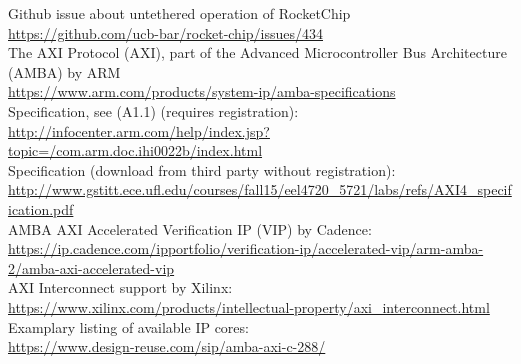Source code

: \documentclass[journal,a4paper]{IEEEtran}
\begin{document}
\begin{thebibliography}{1}
	Github issue about untethered operation of RocketChip\\
	\url{https://github.com/ucb-bar/rocket-chip/issues/434}\\

	The AXI Protocol (AXI), part of the Advanced Microcontroller Bus Architecture (AMBA) by ARM\\
	\url{https://www.arm.com/products/system-ip/amba-specifications}\\
	Specification, see (A1.1) (requires registration):\\
	\url{http://infocenter.arm.com/help/index.jsp?topic=/com.arm.doc.ihi0022b/index.html}\\
	Specification (download from third party without registration):\\
	\url{http://www.gstitt.ece.ufl.edu/courses/fall15/eel4720_5721/labs/refs/AXI4_specification.pdf}\\

	AMBA AXI Accelerated Verification IP (VIP) by Cadence:\\
	\url{https://ip.cadence.com/ipportfolio/verification-ip/accelerated-vip/arm-amba-2/amba-axi-accelerated-vip}\\
	AXI Interconnect support by Xilinx:\\
	\url{https://www.xilinx.com/products/intellectual-property/axi_interconnect.html}\\
	Examplary listing of available IP cores:\\
	\url{https://www.design-reuse.com/sip/amba-axi-c-288/}\\



\end{thebibliography}
\enlargethispage{-5in}
\end{document}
_ _ _ _ _ _ _
## EXERCISE AIM:
Would you set down each line of the listing above exactly, apart from the pictures?

## RESULT OF THIS TASK:
Source code

: \documentclass[journal,a4paper]{IEEEtran}
\begin{document}
\begin{thebibliography}{1}
	Github issue about untethered operation of RocketChip\\
	\url{https://github.com/ucb-bar/rocket-chip/issues/434}\\

	The AXI Protocol (AXI), part of the Advanced Microcontroller Bus Architecture (AMBA) by ARM\\
	\url{https://www.arm.com/products/system-ip/amba-specifications}\\
	Specification, see (A1.1) (requires registration):\\
	\url{http://infocenter.arm.com/help/index.jsp?topic=/com.arm.doc.ihi0022b/index.html}\\
	Specification (download from third party without registration):\\
	\url{http://www.gstitt.ece.ufl.edu/courses/fall15/eel4720_5721/labs/refs/AXI4_specification.pdf}\\

	AMBA AXI Accelerated Verification IP (VIP) by Cadence:\\
	\url{https://ip.cadence.com/ipportfolio/verification-ip/accelerated-vip/arm-amba-2/amba-axi-accelerated-vip}\\
	AXI Interconnect support by Xilinx:\\
	\url{https://www.xilinx.com/products/intellectual-property/axi_interconnect.html}\\
	Examplary listing of available IP cores:\\
	\url{https://www.design-reuse.com/sip/amba-axi-c-288/}\\



\end{thebibliography}
\enlargethispage{-5in}
\end{document}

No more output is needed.